TASK BRIEF: Across the listing below, how many lines include the word "products"? The answer is that number, with nothing added.

************

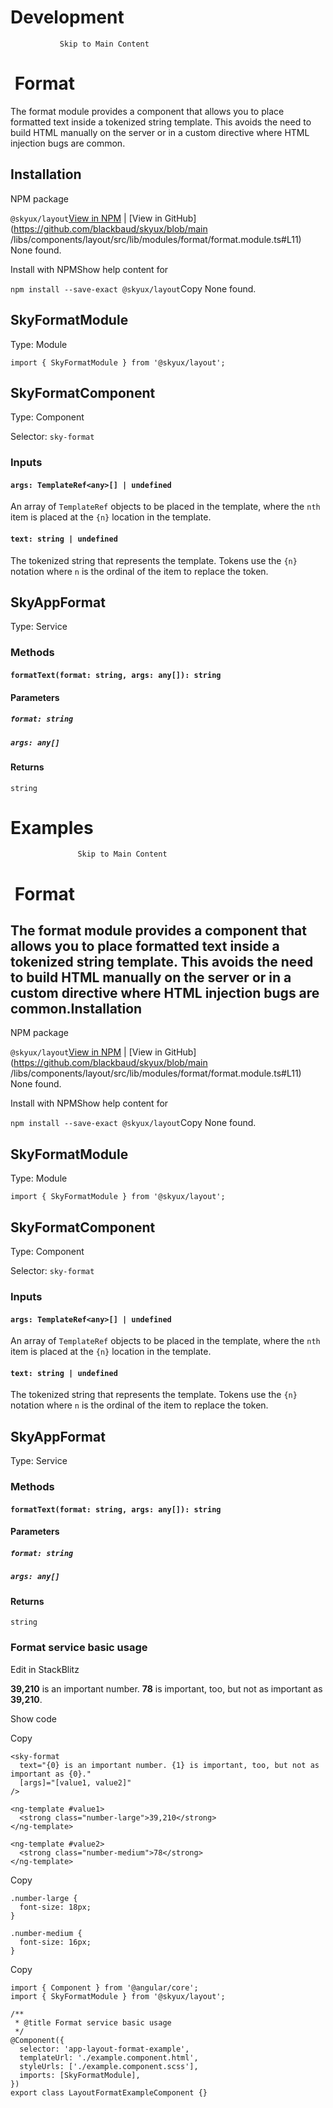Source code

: # Development

               Skip to Main Content

 Format
======

The format module provides a component that allows you to place formatted text inside a tokenized string template. This avoids the need to build HTML manually on the server or in a custom directive where HTML injection bugs are common.

 Installation
-------------

NPM package

`@skyux/layout`[View in NPM](https://www.npmjs.com/package/@skyux/layout) | [View in GitHub](https://github.com/blackbaud/skyux/blob/main
/libs/components/layout/src/lib/modules/format/format.module.ts#L11) None found.

Install with NPMShow help content for

`npm install --save-exact @skyux/layout`Copy None found.

 SkyFormatModule
----------------

Type: Module

`import { SkyFormatModule } from '@skyux/layout';`

 SkyFormatComponent
-------------------

Type: Component

Selector: `sky-format`

### Inputs

#### `args: TemplateRef<any>[] | undefined`

An array of `TemplateRef` objects to be placed in the template, where the `nth` item is placed at the `{n}` location in the template.

#### `text: string | undefined`

The tokenized string that represents the template. Tokens use the `{n}` notation where `n` is the ordinal of the item to replace the token.

 SkyAppFormat
-------------

Type: Service

### Methods

#### `formatText(format: string, args: any[]): string`

#### Parameters

##### `format: string`

##### `args: any[]`

#### Returns

`string`

# Examples

                   Skip to Main Content

 Format
======

The format module provides a component that allows you to place formatted text inside a tokenized string template. This avoids the need to build HTML manually on the server or in a custom directive where HTML injection bugs are common.Installation
-------------

NPM package

`@skyux/layout`[View in NPM](https://www.npmjs.com/package/@skyux/layout) | [View in GitHub](https://github.com/blackbaud/skyux/blob/main
/libs/components/layout/src/lib/modules/format/format.module.ts#L11) None found.

Install with NPMShow help content for

`npm install --save-exact @skyux/layout`Copy None found.

 SkyFormatModule
----------------

Type: Module

`import { SkyFormatModule } from '@skyux/layout';`

 SkyFormatComponent
-------------------

Type: Component

Selector: `sky-format`

### Inputs

#### `args: TemplateRef<any>[] | undefined`

An array of `TemplateRef` objects to be placed in the template, where the `nth` item is placed at the `{n}` location in the template.

#### `text: string | undefined`

The tokenized string that represents the template. Tokens use the `{n}` notation where `n` is the ordinal of the item to replace the token.

 SkyAppFormat
-------------

Type: Service

### Methods

#### `formatText(format: string, args: any[]): string`

#### Parameters

##### `format: string`

##### `args: any[]`

#### Returns

`string`

### Format service basic usage

Edit in StackBlitz

**39,210** is an important number. **78** is important, too, but not as important as **39,210**.

Show code

Copy

    <sky-format
      text="{0} is an important number. {1} is important, too, but not as important as {0}."
      [args]="[value1, value2]"
    />
    
    <ng-template #value1>
      <strong class="number-large">39,210</strong>
    </ng-template>
    
    <ng-template #value2>
      <strong class="number-medium">78</strong>
    </ng-template>
Copy

    .number-large {
      font-size: 18px;
    }
    
    .number-medium {
      font-size: 16px;
    }

Copy

    import { Component } from '@angular/core';
    import { SkyFormatModule } from '@skyux/layout';
    
    /**
     * @title Format service basic usage
     */
    @Component({
      selector: 'app-layout-format-example',
      templateUrl: './example.component.html',
      styleUrls: ['./example.component.scss'],
      imports: [SkyFormatModule],
    })
    export class LayoutFormatExampleComponent {}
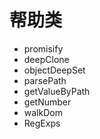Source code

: # 帮助类

- promisify
- deepClone
- objectDeepSet
- parsePath
- getValueByPath
- getNumber
- walkDom
- RegExps
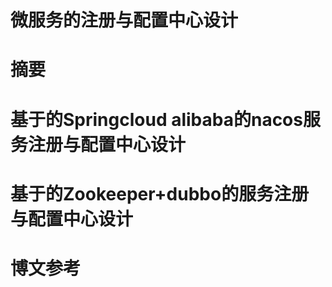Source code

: # 微服务的注册与配置中心设计

# 摘要


# 基于的Springcloud alibaba的nacos服务注册与配置中心设计



# 基于的Zookeeper+dubbo的服务注册与配置中心设计





# 博文参考
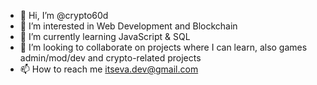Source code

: - 👋 Hi, I’m @crypto60d
- 👀 I’m interested in Web Development and Blockchain
- 🌱 I’m currently learning JavaScript & SQL
- 💞️ I’m looking to collaborate on projects where I can learn, also games admin/mod/dev and crypto-related projects
- 📫 How to reach me itseva.dev@gmail.com

<!---
crypto60d/crypto60d is a ✨ special ✨ repository because its `README.md` (this file) appears on your GitHub profile.
You can click the Preview link to take a look at your changes.
--->
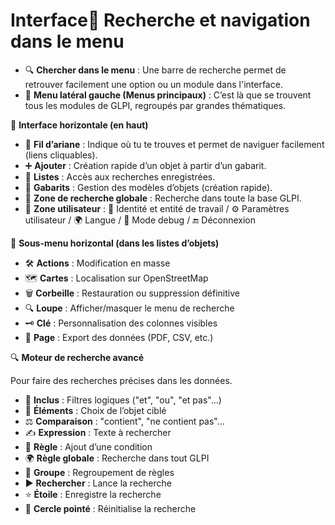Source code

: # Interface🔎 **Recherche et navigation dans le menu**

- 🔍 **Chercher dans le menu** : Une barre de recherche permet de retrouver facilement une option ou un module dans l'interface.
- 📁 **Menu latéral gauche (Menus principaux)** : C’est là que se trouvent tous les modules de GLPI, regroupés par grandes thématiques.



🧭 **Interface horizontale (en haut)**

- 🧵 **Fil d’ariane** : Indique où tu te trouves et permet de naviguer facilement (liens cliquables).
- ➕ **Ajouter** : Création rapide d’un objet à partir d’un gabarit.
- 📜 **Listes** : Accès aux recherches enregistrées.
- 🧰 **Gabarits** : Gestion des modèles d’objets (création rapide).
- 🔎 **Zone de recherche globale** : Recherche dans toute la base GLPI.
- 🙋 **Zone utilisateur** : 👤 Identité et entité de travail / ⚙️ Paramètres utilisateur / 🌍 Langue / 🐞 Mode debug / 🔚 Déconnexion



🧱 **Sous-menu horizontal (dans les listes d’objets)**

- 🛠️ **Actions** : Modification en masse
- 🗺️ **Cartes** : Localisation sur OpenStreetMap
- 🗑️ **Corbeille** : Restauration ou suppression définitive
- 🔍 **Loupe** : Afficher/masquer le menu de recherche
- 🗝️ **Clé** : Personnalisation des colonnes visibles
- 📄 **Page** : Export des données (PDF, CSV, etc.)



🔍 **Moteur de recherche avancé**

Pour faire des recherches précises dans les données.

- 📌 **Inclus** : Filtres logiques ("et", "ou", "et pas"…)
- 🎯 **Éléments** : Choix de l’objet ciblé
- ⚖️ **Comparaison** : "contient", "ne contient pas"…
- ✍️ **Expression** : Texte à rechercher
- 🧱 **Règle** : Ajout d’une condition
- 🌍 **Règle globale** : Recherche dans tout GLPI
- 🧩 **Groupe** : Regroupement de règles
- ▶️ **Rechercher** : Lance la recherche
- ⭐ **Étoile** : Enregistre la recherche
- 🔄 **Cercle pointé** : Réinitialise la recherche
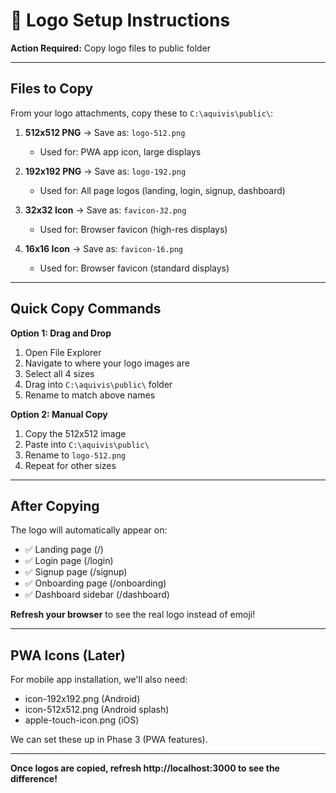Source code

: # 🎨 Logo Setup Instructions

**Action Required:** Copy logo files to public folder

---

## Files to Copy

From your logo attachments, copy these to `C:\aquivis\public\`:

1. **512x512 PNG** → Save as: `logo-512.png`
   - Used for: PWA app icon, large displays

2. **192x192 PNG** → Save as: `logo-192.png`
   - Used for: All page logos (landing, login, signup, dashboard)

3. **32x32 Icon** → Save as: `favicon-32.png`
   - Used for: Browser favicon (high-res displays)

4. **16x16 Icon** → Save as: `favicon-16.png`
   - Used for: Browser favicon (standard displays)

---

## Quick Copy Commands

**Option 1: Drag and Drop**
1. Open File Explorer
2. Navigate to where your logo images are
3. Select all 4 sizes
4. Drag into `C:\aquivis\public\` folder
5. Rename to match above names

**Option 2: Manual Copy**
1. Copy the 512x512 image
2. Paste into `C:\aquivis\public\`
3. Rename to `logo-512.png`
4. Repeat for other sizes

---

## After Copying

The logo will automatically appear on:
- ✅ Landing page (/)
- ✅ Login page (/login)
- ✅ Signup page (/signup)
- ✅ Onboarding page (/onboarding)
- ✅ Dashboard sidebar (/dashboard)

**Refresh your browser** to see the real logo instead of emoji!

---

## PWA Icons (Later)

For mobile app installation, we'll also need:
- icon-192x192.png (Android)
- icon-512x512.png (Android splash)
- apple-touch-icon.png (iOS)

We can set these up in Phase 3 (PWA features).

---

**Once logos are copied, refresh http://localhost:3000 to see the difference!**

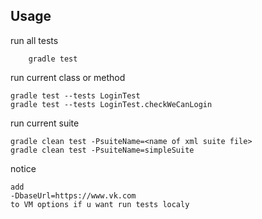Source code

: ## Usage


run all tests

        gradle test 

run current class or method

    gradle test --tests LoginTest
    gradle test --tests LoginTest.checkWeCanLogin
    
run current suite

    gradle clean test -PsuiteName=<name of xml suite file>
    gradle clean test -PsuiteName=simpleSuite
        
notice

    add 
    -DbaseUrl=https://www.vk.com 
    to VM options if u want run tests localy    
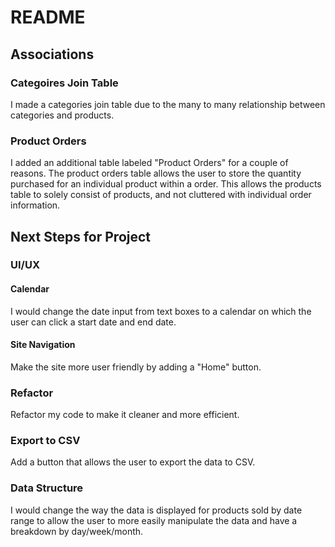 # README

## Associations

### Categoires Join Table

I made a categories join table due to the many to many relationship between categories and products.

### Product Orders

I added an additional table labeled "Product Orders" for a couple of reasons. The product orders table allows the user to store the quantity purchased for an individual product within a order. This allows the products table to solely consist of products, and not cluttered with individual order information.

## Next Steps for Project

### UI/UX
#### Calendar
I would change the date input from text boxes to a calendar on which the user can click a start date and end date.

#### Site Navigation
Make the site more user friendly by adding a "Home" button.

### Refactor
Refactor my code to make it cleaner and more efficient.

### Export to CSV

Add a button that allows the user to export the data to CSV.

### Data Structure

I would change the way the data is displayed for products sold by date range to allow the user to more easily manipulate the data and have a breakdown by day/week/month.
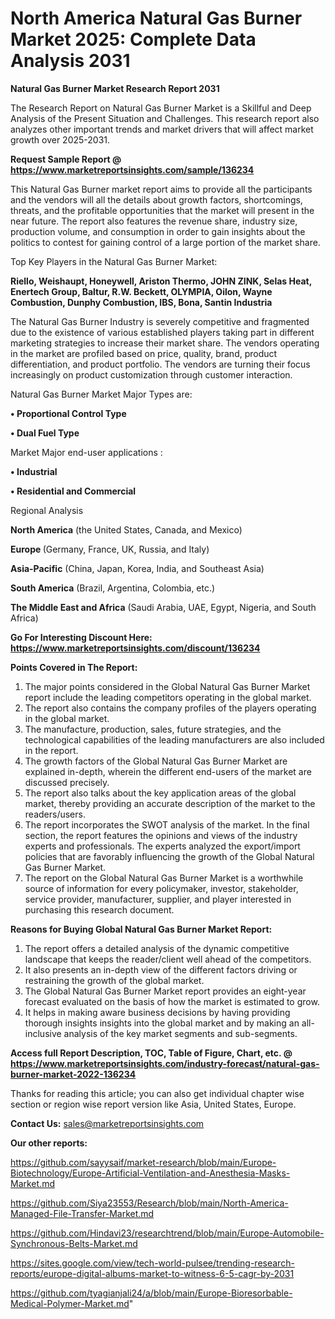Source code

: # North America Natural Gas Burner Market 2025: Complete Data Analysis 2031

<strong>Natural Gas Burner Market Research Report 2031</strong>

The Research Report on Natural Gas Burner Market is a Skillful and Deep Analysis of the Present Situation and Challenges. This research report also analyzes other important trends and market drivers that will affect market growth over 2025-2031.

<strong>Request Sample Report @ <a href=https://www.marketreportsinsights.com/sample/136234>https://www.marketreportsinsights.com/sample/136234</a></strong>

This Natural Gas Burner market report aims to provide all the participants and the vendors will all the details about growth factors, shortcomings, threats, and the profitable opportunities that the market will present in the near future. The report also features the revenue share, industry size, production volume, and consumption in order to gain insights about the politics to contest for gaining control of a large portion of the market share.

Top Key Players in the Natural Gas Burner Market:

<strong>Riello, Weishaupt, Honeywell, Ariston Thermo, JOHN ZINK, Selas Heat, Enertech Group, Baltur, R.W. Beckett, OLYMPIA, Oilon, Wayne Combustion, Dunphy Combustion, IBS, Bona, Santin Industria</strong>

The Natural Gas Burner Industry is severely competitive and fragmented due to the existence of various established players taking part in different marketing strategies to increase their market share. The vendors operating in the market are profiled based on price, quality, brand, product differentiation, and product portfolio. The vendors are turning their focus increasingly on product customization through customer interaction.

Natural Gas Burner Market Major Types are:

<strong>• Proportional Control Type

• Dual Fuel Type</strong>

Market Major end-user applications :

<strong>• Industrial

• Residential and Commercial</strong>

Regional Analysis

</u><strong><b>North America</b></strong> (the United States, Canada, and Mexico)

<strong><b>Europe </b></strong>(Germany, France, UK, Russia, and Italy)

<strong><b>Asia-Pacific</b></strong> (China, Japan, Korea, India, and Southeast Asia)

<strong><b>South America</b></strong> (Brazil, Argentina, Colombia, etc.)

<strong><b>The Middle East and Africa</b></strong> (Saudi Arabia, UAE, Egypt, Nigeria, and South Africa)

<strong>Go For Interesting Discount Here: <a href=https://www.marketreportsinsights.com/discount/136234>https://www.marketreportsinsights.com/discount/136234</a></strong>

<strong>Points Covered in The Report:</strong>
<ol>
  <li>The major points considered in the Global Natural Gas Burner Market report include the leading competitors operating in the global market.</li>
  <li>The report also contains the company profiles of the players operating in the global market.</li>
  <li>The manufacture, production, sales, future strategies, and the technological capabilities of the leading manufacturers are also included in the report.</li>
  <li>The growth factors of the Global Natural Gas Burner Market are explained in-depth, wherein the different end-users of the market are discussed precisely.</li>
  <li>The report also talks about the key application areas of the global market, thereby providing an accurate description of the market to the readers/users.</li>
  <li>The report incorporates the SWOT analysis of the market. In the final section, the report features the opinions and views of the industry experts and professionals. The experts analyzed the export/import policies that are favorably influencing the growth of the Global Natural Gas Burner Market.</li>
  <li>The report on the Global Natural Gas Burner Market is a worthwhile source of information for every policymaker, investor, stakeholder, service provider, manufacturer, supplier, and player interested in purchasing this research document.</li>
</ol>
<strong>Reasons for Buying Global Natural Gas Burner Market Report:</strong>

<ol>
  <li>The report offers a detailed analysis of the dynamic competitive landscape that keeps the reader/client well ahead of the competitors.</li>
  <li>It also presents an in-depth view of the different factors driving or restraining the growth of the global market.</li>
  <li>The Global Natural Gas Burner Market report provides an eight-year forecast evaluated on the basis of how the market is estimated to grow.</li>
  <li>It helps in making aware business decisions by having providing thorough insights insights into the global market and by making an all-inclusive analysis of the key market segments and sub-segments.</li>
</ol>
<strong>Access full Report Description, TOC, Table of Figure, Chart, etc. @ <a href=https://www.marketreportsinsights.com/industry-forecast/natural-gas-burner-market-2022-136234>https://www.marketreportsinsights.com/industry-forecast/natural-gas-burner-market-2022-136234</a></strong>


Thanks for reading this article; you can also get individual chapter wise section or region wise report version like Asia, United States, Europe.

<strong>Contact Us:</strong>
sales@marketreportsinsights.com

<strong>Our other reports:</strong>

<a href=https://github.com/sayysaif/market-research/blob/main/Europe-Biotechnology/Europe-Artificial-Ventilation-and-Anesthesia-Masks-Market.md>https://github.com/sayysaif/market-research/blob/main/Europe-Biotechnology/Europe-Artificial-Ventilation-and-Anesthesia-Masks-Market.md</a>

<a href=https://github.com/Siya23553/Research/blob/main/North-America-Managed-File-Transfer-Market.md>https://github.com/Siya23553/Research/blob/main/North-America-Managed-File-Transfer-Market.md</a>

<a href=https://github.com/Hindavi23/researchtrend/blob/main/Europe-Automobile-Synchronous-Belts-Market.md>https://github.com/Hindavi23/researchtrend/blob/main/Europe-Automobile-Synchronous-Belts-Market.md</a>

<a href=https://sites.google.com/view/tech-world-pulsee/trending-research-reports/europe-digital-albums-market-to-witness-6-5-cagr-by-2031>https://sites.google.com/view/tech-world-pulsee/trending-research-reports/europe-digital-albums-market-to-witness-6-5-cagr-by-2031</a>

<a href=https://github.com/tyagianjali24/a/blob/main/Europe-Bioresorbable-Medical-Polymer-Market.md>https://github.com/tyagianjali24/a/blob/main/Europe-Bioresorbable-Medical-Polymer-Market.md</a>"
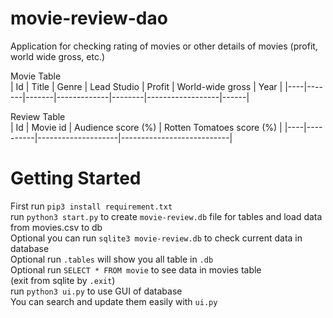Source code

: # movie-review-dao
 Application for checking rating of movies or other details of movies (profit, world wide gross, etc.)

Movie Table     
| Id | Title | Genre | Lead Studio | Profit | World-wide gross | Year |
|----|-------|-------|-------------|--------|------------------|------|

Review Table   
| Id | Movie id | Audience score (%) | Rotten Tomatoes score (%) |
|----|----------|--------------------|---------------------------|


# Getting Started
First run `pip3 install requirement.txt`<br/>
run `python3 start.py` to create `movie-review.db` file for tables and load data from movies.csv to db <br/>
Optional you can run `sqlite3 movie-review.db` to check current data in database <br/>
Optional run `.tables` will show you all table in `.db`<br/>
Optional run `SELECT * FROM movie` to see data in movies table <br/>
(exit from sqlite by `.exit`)<br/>
run `python3 ui.py` to use GUI of database<br/>
You can search and update them easily with `ui.py`<br/>
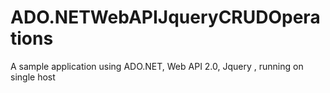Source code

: # ADO.NETWebAPIJqueryCRUDOperations
A sample application using ADO.NET, Web API 2.0, Jquery , running on single host
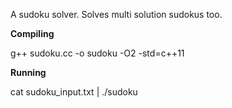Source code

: A sudoku solver. Solves multi solution sudokus too.

**Compiling**

 g++ sudoku.cc -o sudoku -O2 -std=c++11
 
**Running**
 
cat sudoku_input.txt | ./sudoku
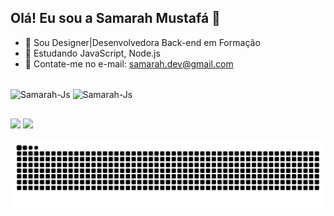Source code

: ## Olá! Eu sou a Samarah Mustafá 👋

- 🔭 Sou Designer|Desenvolvedora Back-end em Formação
- 🌱 Estudando JavaScript, Node.js
- 📩 Contate-me no e-mail: samarah.dev@gmail.com

<div style="display: inline_block"><br>
  <img align="center" alt="Samarah-Js" height="30" width="40" <img src="https://cdn.jsdelivr.net/gh/devicons/devicon@latest/icons/javascript/javascript-plain.svg" />
          
  <img align="center" alt="Samarah-Js" height="50" width="60" src="https://cdn.jsdelivr.net/gh/devicons/devicon@latest/icons/nodejs/nodejs-plain-wordmark.svg" />
          
        
</div>

 ##
 
<div> 
  
  <a href = "mailto:samarah.dev@gmail.com"><img src="https://img.shields.io/badge/-Gmail-%23333?style=for-the-badge&logo=gmail&logoColor=white" target="_blank"></a>
  <a href="https://www.linkedin.com/in/samarah-de-morais-6a2121380/" target="_blank"><img src="https://img.shields.io/badge/-LinkedIn-%230077B5?style=for-the-badge&logo=linkedin&logoColor=white" target="_blank"></a> 
  
<picture>
  <source media="(prefers-color-scheme: dark)" srcset="https://raw.githubusercontent.com/Samarah-Mustafa/Samarah-Mustafa/output/github-contribution-grid-snake-dark.svg">
  <source media="(prefers-color-scheme: light)" srcset="https://raw.githubusercontent.com/Samarah-Mustafa/Samarah-Mustafa/output/github-contribution-grid-snake.svg">
  <img alt="github contribution grid snake animation" src="https://raw.githubusercontent.com/Samarah-Mustafa/Samarah-Mustafa/output/github-contribution-grid-snake.svg">
</picture>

************

EXERCISE ANSWER: 3